EXERCISE DESCRIPTION: The line containing "- ⚡ Eficiente" and every line after it, through the last one below: output exactly these and nothing else.

────────────────

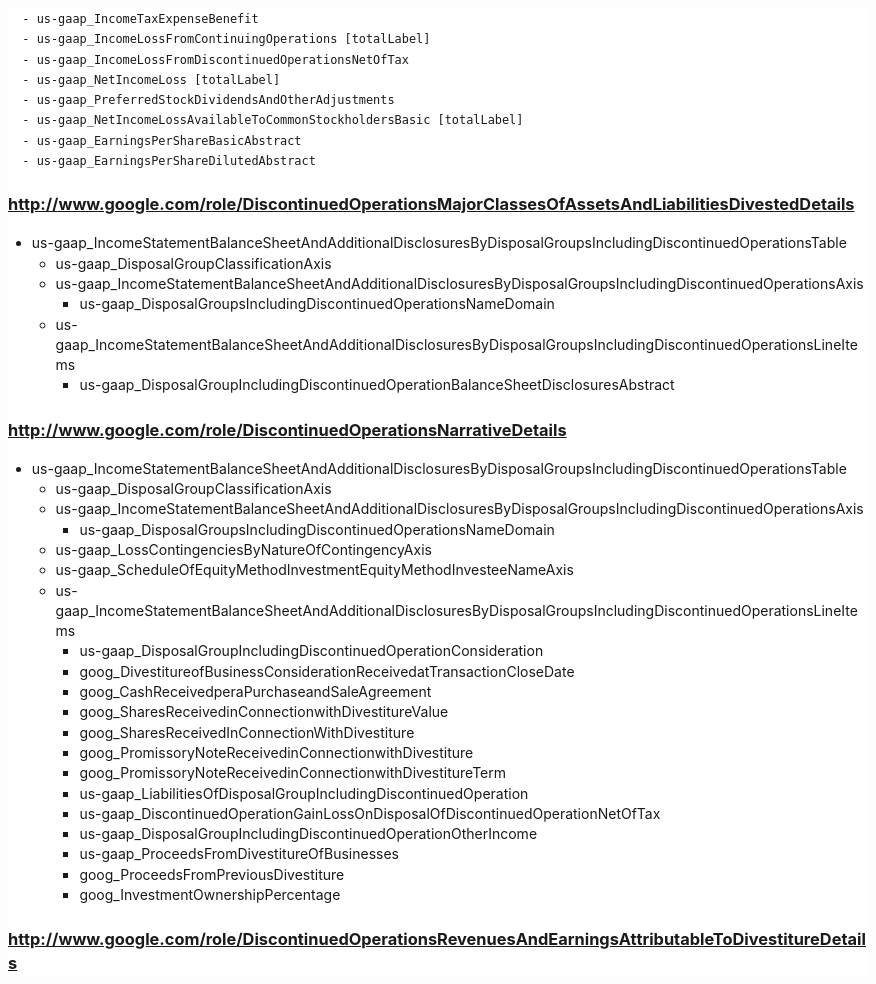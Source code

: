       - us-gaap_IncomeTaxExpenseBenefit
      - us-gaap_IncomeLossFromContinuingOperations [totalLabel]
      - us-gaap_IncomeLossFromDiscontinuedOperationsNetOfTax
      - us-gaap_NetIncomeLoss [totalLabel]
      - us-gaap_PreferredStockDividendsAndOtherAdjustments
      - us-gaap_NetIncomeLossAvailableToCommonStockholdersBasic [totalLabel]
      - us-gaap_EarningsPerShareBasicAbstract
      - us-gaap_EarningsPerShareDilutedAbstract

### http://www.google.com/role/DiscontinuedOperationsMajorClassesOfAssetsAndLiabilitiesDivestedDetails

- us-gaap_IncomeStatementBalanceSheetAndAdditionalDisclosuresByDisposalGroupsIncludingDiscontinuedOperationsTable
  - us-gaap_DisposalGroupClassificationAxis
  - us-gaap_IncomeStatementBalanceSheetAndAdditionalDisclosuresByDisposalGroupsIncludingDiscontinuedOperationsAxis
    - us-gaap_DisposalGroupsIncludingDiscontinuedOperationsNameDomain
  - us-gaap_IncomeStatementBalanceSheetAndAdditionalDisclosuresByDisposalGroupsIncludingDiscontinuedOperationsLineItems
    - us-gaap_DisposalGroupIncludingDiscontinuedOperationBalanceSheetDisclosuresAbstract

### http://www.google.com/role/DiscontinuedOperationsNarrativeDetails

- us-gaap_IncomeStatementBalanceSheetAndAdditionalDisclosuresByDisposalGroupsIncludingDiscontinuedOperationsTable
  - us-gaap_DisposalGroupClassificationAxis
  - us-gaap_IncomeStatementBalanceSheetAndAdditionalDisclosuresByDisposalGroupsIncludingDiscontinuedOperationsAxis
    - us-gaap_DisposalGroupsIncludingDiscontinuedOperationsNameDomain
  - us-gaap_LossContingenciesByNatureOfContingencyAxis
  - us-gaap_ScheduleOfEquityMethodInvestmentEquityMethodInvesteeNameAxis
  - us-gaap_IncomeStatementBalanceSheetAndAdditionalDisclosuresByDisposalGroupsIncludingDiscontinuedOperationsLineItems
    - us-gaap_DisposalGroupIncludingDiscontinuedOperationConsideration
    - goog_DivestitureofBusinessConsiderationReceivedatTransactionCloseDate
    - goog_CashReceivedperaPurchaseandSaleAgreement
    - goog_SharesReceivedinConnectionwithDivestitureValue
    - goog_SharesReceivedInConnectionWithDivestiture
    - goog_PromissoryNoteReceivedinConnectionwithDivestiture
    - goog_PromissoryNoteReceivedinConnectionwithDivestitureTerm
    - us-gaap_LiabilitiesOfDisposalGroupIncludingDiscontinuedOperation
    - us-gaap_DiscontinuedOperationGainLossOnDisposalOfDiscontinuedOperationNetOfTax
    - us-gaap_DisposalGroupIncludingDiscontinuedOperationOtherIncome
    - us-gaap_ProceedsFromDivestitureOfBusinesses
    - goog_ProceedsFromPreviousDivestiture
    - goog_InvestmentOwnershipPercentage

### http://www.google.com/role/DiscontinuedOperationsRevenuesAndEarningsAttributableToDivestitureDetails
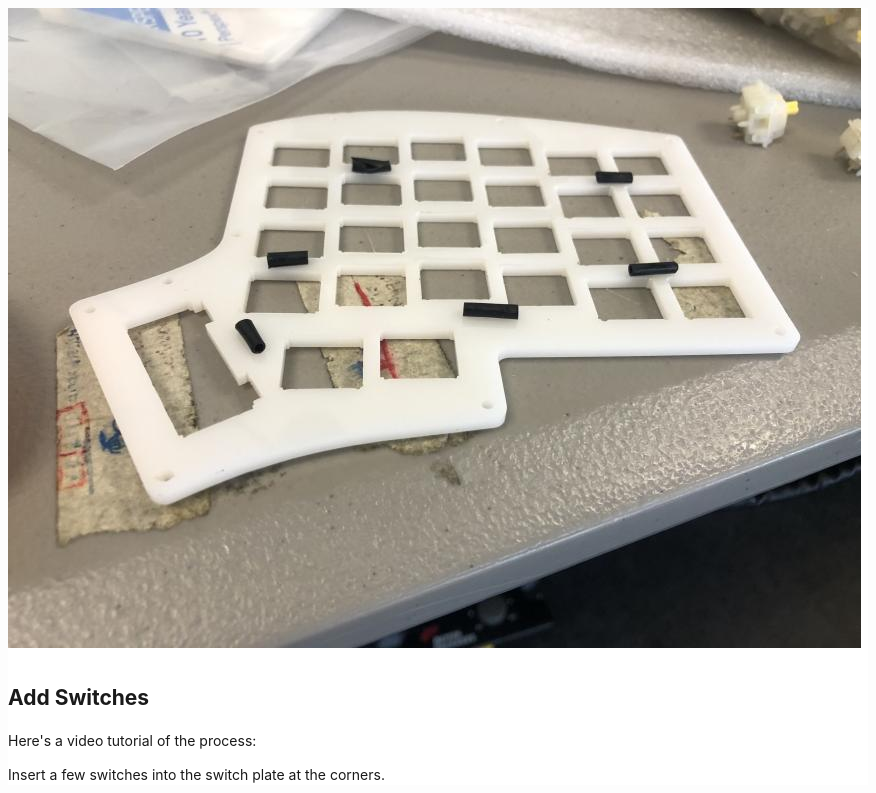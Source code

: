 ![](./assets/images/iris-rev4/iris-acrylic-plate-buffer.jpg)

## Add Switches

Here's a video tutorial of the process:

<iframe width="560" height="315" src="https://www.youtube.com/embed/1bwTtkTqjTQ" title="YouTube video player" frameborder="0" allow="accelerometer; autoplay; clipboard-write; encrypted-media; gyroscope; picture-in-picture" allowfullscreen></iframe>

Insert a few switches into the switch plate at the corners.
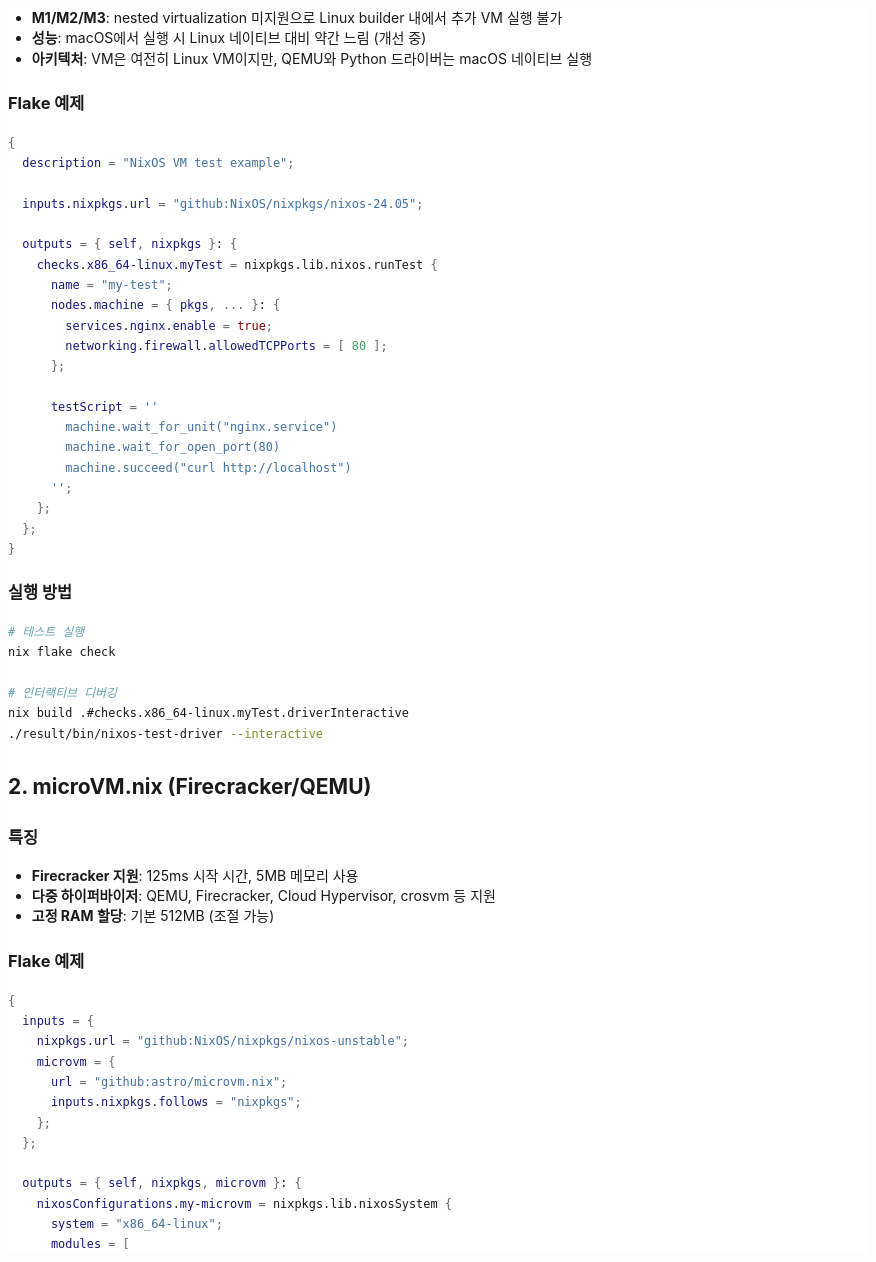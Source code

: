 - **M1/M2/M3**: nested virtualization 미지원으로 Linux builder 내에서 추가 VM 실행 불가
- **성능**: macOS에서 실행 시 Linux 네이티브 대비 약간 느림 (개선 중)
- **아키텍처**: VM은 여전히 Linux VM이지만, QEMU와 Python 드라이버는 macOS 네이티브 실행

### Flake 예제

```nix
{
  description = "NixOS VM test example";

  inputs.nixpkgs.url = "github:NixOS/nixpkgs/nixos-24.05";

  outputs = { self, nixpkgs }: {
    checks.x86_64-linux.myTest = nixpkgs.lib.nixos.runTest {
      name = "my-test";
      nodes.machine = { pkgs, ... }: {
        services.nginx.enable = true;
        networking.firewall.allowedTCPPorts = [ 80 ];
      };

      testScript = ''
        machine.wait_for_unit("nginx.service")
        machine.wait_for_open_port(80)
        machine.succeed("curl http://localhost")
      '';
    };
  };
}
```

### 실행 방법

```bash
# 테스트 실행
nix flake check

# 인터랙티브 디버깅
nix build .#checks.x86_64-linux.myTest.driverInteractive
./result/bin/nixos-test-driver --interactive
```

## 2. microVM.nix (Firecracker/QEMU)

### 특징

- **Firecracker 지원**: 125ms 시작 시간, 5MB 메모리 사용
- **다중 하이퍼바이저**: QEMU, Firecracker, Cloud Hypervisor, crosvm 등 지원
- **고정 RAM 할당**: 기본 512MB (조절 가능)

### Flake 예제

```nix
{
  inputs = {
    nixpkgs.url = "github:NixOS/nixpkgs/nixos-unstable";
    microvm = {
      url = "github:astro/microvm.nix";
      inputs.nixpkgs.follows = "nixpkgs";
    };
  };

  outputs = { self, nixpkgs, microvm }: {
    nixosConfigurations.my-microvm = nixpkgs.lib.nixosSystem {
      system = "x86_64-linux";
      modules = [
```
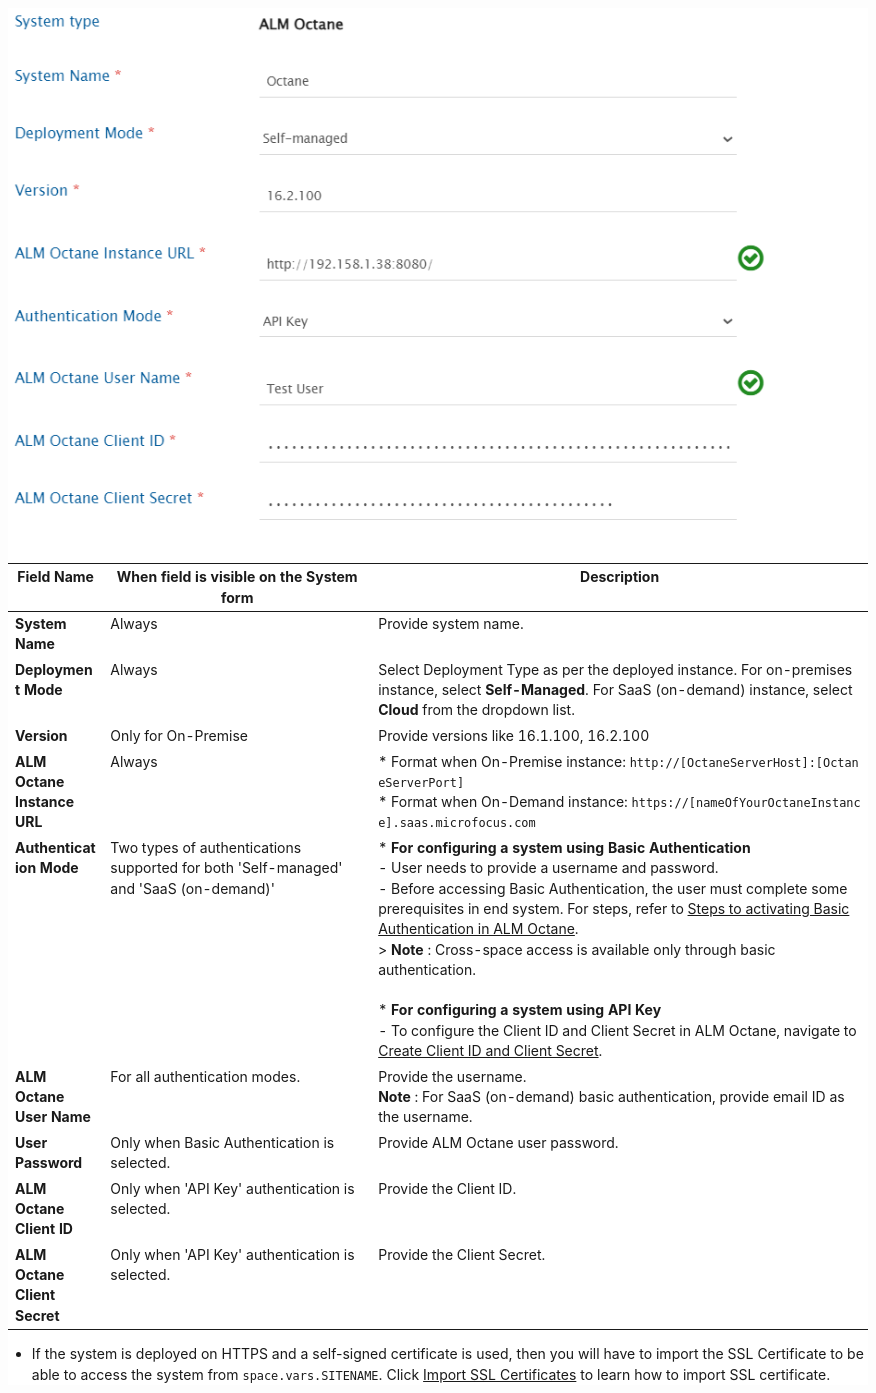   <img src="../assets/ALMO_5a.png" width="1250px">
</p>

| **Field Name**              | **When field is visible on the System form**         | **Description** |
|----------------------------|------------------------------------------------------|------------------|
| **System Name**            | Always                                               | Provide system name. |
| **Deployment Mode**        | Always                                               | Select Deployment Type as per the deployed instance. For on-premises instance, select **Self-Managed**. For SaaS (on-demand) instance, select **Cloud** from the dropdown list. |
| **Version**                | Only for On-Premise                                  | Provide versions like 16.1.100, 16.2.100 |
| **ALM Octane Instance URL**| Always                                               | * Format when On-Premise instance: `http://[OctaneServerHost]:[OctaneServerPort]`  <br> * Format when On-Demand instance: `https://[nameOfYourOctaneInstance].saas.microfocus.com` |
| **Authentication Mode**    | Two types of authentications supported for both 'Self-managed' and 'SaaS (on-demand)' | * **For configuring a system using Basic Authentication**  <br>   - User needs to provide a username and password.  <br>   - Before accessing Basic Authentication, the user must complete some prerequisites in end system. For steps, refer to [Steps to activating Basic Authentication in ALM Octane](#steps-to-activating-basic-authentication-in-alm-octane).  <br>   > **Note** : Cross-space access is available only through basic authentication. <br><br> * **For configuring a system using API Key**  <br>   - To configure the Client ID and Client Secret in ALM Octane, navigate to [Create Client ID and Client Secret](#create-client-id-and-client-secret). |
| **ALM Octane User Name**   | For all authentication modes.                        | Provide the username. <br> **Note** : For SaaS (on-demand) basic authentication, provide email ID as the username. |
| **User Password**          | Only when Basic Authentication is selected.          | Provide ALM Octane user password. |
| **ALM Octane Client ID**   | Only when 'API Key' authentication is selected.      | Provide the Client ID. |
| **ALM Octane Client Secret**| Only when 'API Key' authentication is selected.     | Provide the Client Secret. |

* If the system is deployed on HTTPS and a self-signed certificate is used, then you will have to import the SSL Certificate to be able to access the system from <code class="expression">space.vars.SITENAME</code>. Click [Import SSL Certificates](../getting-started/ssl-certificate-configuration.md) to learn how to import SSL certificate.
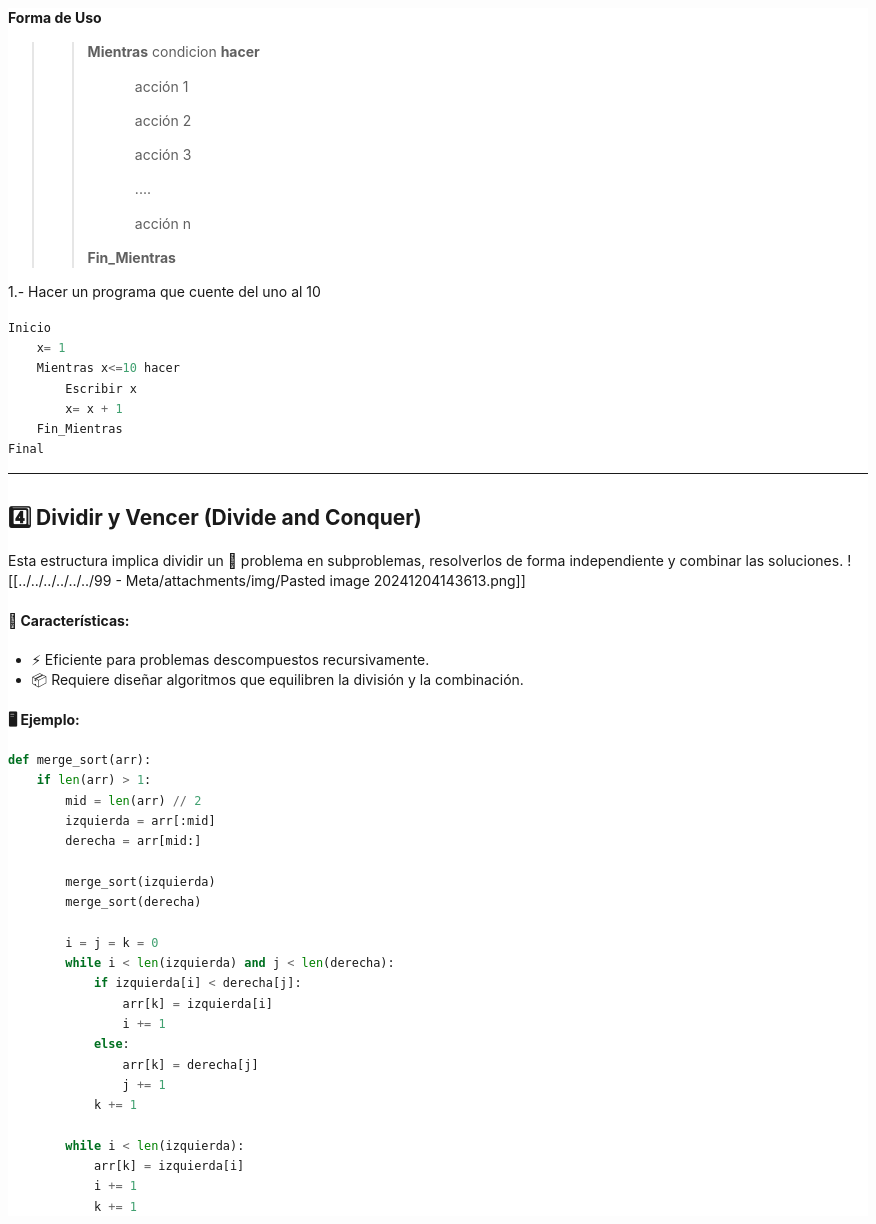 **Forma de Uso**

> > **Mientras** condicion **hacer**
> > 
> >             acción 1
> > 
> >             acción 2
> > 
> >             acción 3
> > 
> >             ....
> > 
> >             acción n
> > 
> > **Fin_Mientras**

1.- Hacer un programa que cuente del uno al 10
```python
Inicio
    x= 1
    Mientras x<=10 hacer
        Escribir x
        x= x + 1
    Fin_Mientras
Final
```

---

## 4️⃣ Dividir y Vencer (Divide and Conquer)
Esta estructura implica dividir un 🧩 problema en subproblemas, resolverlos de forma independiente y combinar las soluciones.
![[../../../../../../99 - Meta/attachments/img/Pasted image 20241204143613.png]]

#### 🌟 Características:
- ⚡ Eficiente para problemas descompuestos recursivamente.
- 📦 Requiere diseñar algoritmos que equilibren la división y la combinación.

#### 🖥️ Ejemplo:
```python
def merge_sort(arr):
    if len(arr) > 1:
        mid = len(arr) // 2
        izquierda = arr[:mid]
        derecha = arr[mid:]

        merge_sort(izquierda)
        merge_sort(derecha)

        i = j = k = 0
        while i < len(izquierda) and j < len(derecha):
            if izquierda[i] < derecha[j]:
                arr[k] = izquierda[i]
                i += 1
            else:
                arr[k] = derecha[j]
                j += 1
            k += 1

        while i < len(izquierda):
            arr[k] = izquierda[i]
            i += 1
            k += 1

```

────────────────

REPLY:
- ⚡ Eficiente para problemas descompuestos recursivamente.
- 📦 Requiere diseñar algoritmos que equilibren la división y la combinación.

#### 🖥️ Ejemplo:
```python
def merge_sort(arr):
    if len(arr) > 1:
        mid = len(arr) // 2
        izquierda = arr[:mid]
        derecha = arr[mid:]

        merge_sort(izquierda)
        merge_sort(derecha)

        i = j = k = 0
        while i < len(izquierda) and j < len(derecha):
            if izquierda[i] < derecha[j]:
                arr[k] = izquierda[i]
                i += 1
            else:
                arr[k] = derecha[j]
                j += 1
            k += 1

        while i < len(izquierda):
            arr[k] = izquierda[i]
            i += 1
            k += 1

```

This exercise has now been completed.